■ WHAT THE EXERCISE ASKS ■
Copy, from the data below, every line that has "your" in it.
___ INPUT FOR THIS TASK ___
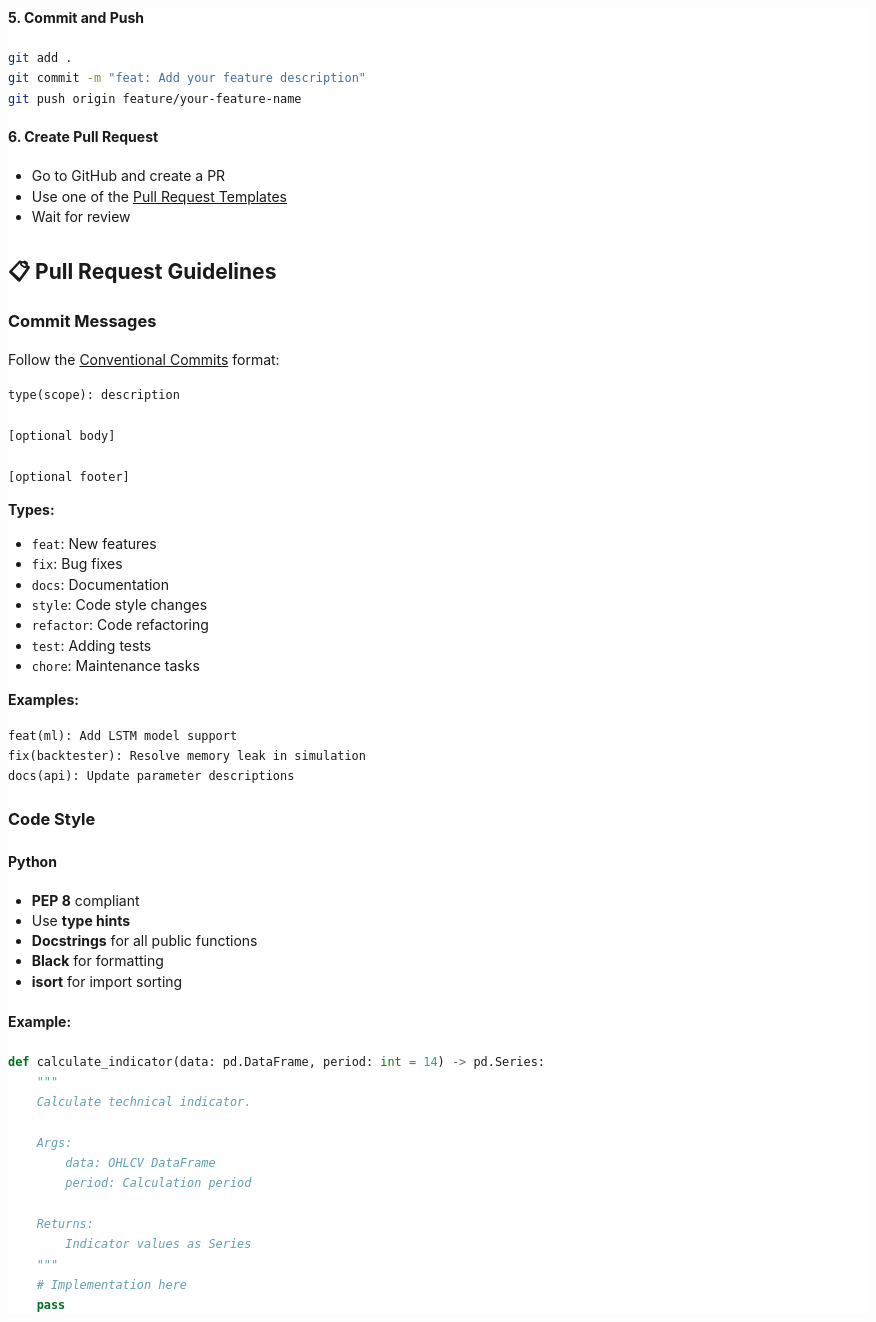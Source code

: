 #### 5. Commit and Push
```bash
git add .
git commit -m "feat: Add your feature description"
git push origin feature/your-feature-name
```

#### 6. Create Pull Request
- Go to GitHub and create a PR
- Use one of the [Pull Request Templates](.github/PULL_REQUEST_TEMPLATE/)
- Wait for review

## 📋 Pull Request Guidelines

### Commit Messages
Follow the [Conventional Commits](https://conventionalcommits.org/) format:

```
type(scope): description

[optional body]

[optional footer]
```

**Types:**
- `feat`: New features
- `fix`: Bug fixes
- `docs`: Documentation
- `style`: Code style changes
- `refactor`: Code refactoring
- `test`: Adding tests
- `chore`: Maintenance tasks

**Examples:**
```
feat(ml): Add LSTM model support
fix(backtester): Resolve memory leak in simulation
docs(api): Update parameter descriptions
```

### Code Style

#### Python
- **PEP 8** compliant
- Use **type hints**
- **Docstrings** for all public functions
- **Black** for formatting
- **isort** for import sorting

#### Example:
```python
def calculate_indicator(data: pd.DataFrame, period: int = 14) -> pd.Series:
    """
    Calculate technical indicator.

    Args:
        data: OHLCV DataFrame
        period: Calculation period

    Returns:
        Indicator values as Series
    """
    # Implementation here
    pass
```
___
■ COMPLETED TASK ■
git commit -m "feat: Add your feature description"
git push origin feature/your-feature-name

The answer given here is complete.